Tech Topic

AI/ML on OpenShift

Accelerate machine learning (ML) workflows for data scientists with Red Hat OpenShift, a self-service Kubernetes hybrid cloud platform

Join us at the upcoming OpenShift Commons Gathering on AI/ML
October 28, 2019 | San Francisco, California

Register now

What is artificial intelligence, machine learning, and deep learning?

Artificial intelligence (AI)

AI is the capability of machines to imitate intelligent human behavior, and perform tasks that normally require humans. The term “artificial intelligence” was coined in 1955 by John McCarthy, a mathematics professor at Dartmouth college.1

Machine learning (ML)

ML is a subset of AI that gives computers the ability to learn without being explicitly programmed. Computers use algorithms and statistical models to perform specific tasks without explicit instructions, relying on patterns and inference instead.2

Deep learning (DL)

Deep learning is a subset of machine learning that uses multiple layers to progressively extract higher level features from the raw input. Deep learning architectures have been applied to fields including computer vision, natural language processing, image analysis, etc.3

What is an ML lifecycle?

Machine learning lifecycle is a multi phase process to obtain the power of large volumes and variety of data, abundant compute, and open source machine learning tools to build intelligent applications.
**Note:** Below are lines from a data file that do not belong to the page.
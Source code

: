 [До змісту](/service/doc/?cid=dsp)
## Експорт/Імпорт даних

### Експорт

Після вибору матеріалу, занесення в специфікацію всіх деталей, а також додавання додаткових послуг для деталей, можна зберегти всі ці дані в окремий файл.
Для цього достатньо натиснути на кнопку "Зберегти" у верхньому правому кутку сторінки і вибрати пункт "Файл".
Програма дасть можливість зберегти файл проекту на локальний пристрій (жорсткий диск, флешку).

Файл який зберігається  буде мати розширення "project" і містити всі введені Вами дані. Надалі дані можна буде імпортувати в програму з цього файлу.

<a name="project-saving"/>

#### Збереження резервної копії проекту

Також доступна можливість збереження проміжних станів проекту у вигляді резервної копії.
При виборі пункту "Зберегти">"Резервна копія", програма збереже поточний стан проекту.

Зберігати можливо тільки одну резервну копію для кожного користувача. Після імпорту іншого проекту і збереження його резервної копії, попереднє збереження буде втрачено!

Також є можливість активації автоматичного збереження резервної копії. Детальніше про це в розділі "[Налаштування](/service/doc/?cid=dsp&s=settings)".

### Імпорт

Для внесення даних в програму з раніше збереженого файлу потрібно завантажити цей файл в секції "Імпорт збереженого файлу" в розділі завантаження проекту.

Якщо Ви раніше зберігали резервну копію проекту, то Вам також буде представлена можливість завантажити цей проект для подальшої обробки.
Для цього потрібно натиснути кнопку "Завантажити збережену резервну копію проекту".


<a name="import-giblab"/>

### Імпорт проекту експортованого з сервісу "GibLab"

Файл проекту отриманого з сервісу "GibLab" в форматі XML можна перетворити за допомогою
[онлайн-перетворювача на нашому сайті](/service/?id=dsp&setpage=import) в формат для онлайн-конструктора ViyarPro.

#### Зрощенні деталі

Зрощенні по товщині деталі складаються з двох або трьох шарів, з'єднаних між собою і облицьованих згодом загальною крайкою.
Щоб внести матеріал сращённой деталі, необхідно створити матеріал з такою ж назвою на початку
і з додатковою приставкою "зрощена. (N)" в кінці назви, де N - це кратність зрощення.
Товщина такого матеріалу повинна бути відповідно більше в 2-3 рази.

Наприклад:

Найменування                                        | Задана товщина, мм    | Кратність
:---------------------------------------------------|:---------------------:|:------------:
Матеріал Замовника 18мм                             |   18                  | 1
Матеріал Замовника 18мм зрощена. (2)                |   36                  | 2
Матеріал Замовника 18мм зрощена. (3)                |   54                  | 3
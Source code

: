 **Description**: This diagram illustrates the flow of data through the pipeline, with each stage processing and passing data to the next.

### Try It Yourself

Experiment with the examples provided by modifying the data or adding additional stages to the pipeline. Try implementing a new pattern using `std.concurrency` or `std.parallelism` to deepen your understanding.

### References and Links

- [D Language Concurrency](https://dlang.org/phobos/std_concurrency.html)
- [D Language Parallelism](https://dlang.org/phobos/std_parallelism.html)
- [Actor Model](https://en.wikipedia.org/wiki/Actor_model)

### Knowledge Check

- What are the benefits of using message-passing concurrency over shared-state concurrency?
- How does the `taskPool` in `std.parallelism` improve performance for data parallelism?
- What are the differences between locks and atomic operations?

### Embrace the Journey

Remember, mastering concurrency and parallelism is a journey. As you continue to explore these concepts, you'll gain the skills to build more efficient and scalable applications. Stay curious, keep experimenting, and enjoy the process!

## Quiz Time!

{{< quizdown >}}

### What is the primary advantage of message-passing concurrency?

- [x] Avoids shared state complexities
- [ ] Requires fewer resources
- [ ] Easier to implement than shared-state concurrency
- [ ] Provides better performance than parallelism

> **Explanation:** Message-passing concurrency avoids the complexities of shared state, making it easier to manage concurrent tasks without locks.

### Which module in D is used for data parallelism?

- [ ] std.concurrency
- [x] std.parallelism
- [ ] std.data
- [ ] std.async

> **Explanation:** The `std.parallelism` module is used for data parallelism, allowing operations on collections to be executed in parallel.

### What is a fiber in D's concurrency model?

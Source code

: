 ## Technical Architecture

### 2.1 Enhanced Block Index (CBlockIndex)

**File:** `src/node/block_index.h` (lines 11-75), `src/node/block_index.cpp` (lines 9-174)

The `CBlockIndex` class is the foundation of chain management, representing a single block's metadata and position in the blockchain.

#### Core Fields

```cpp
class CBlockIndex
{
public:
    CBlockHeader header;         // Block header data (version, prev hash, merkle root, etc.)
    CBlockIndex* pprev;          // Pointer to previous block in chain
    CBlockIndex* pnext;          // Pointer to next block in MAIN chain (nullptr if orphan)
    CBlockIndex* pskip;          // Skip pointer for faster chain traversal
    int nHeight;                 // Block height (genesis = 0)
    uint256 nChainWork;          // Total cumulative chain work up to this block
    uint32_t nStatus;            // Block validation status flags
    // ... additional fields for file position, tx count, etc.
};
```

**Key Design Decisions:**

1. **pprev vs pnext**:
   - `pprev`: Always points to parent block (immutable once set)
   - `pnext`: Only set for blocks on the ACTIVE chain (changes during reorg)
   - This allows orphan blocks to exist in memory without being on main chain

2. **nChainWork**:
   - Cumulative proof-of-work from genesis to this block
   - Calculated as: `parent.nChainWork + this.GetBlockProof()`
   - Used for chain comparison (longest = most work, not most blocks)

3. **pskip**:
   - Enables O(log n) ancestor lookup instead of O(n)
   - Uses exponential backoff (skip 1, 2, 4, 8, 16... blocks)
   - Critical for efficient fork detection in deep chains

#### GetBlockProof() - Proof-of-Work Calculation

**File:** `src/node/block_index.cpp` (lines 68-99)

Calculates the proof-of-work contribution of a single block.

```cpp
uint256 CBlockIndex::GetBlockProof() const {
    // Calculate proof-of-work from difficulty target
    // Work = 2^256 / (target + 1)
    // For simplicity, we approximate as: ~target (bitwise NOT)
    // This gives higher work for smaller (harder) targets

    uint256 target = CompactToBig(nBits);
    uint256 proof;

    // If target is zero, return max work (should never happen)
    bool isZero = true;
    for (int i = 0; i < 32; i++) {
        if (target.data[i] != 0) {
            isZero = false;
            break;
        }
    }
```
At a high level, there are three steps in the lifecycle:

  1. Data acquisition and preparation to make sure the input data is complete, and of high quality
  2. ML modelling, includes training, testing, and selection of the model with the highest prediction accuracy
  3. ML model deployment in application development process, and inferencing

Key challenges facing data scientists

Data scientists are primarily responsible for ML modelling to ensure the selected ML model continues to provide the highest prediction accuracy.

The key challenges data scientists face are:

  1. Selecting & deploying the right ML tools (ex. Apache Spark, TensorFlow, PyTorch, etc.)
  2. Complexities and time required to train, test, select, and retrain the ML model that provides the highest prediction accuracy
  3. Slow execution of ML modelling and inferencing tasks because of lack of hardware acceleration
  4. Repeated dependency on IT operations to provision and manage infrastructure
  5. Collaborating with data engineers and software developers to ensure input data hygiene, and successful ML model deployment in app dev processes

Why use containers and Kubernetes for your machine learning initiatives?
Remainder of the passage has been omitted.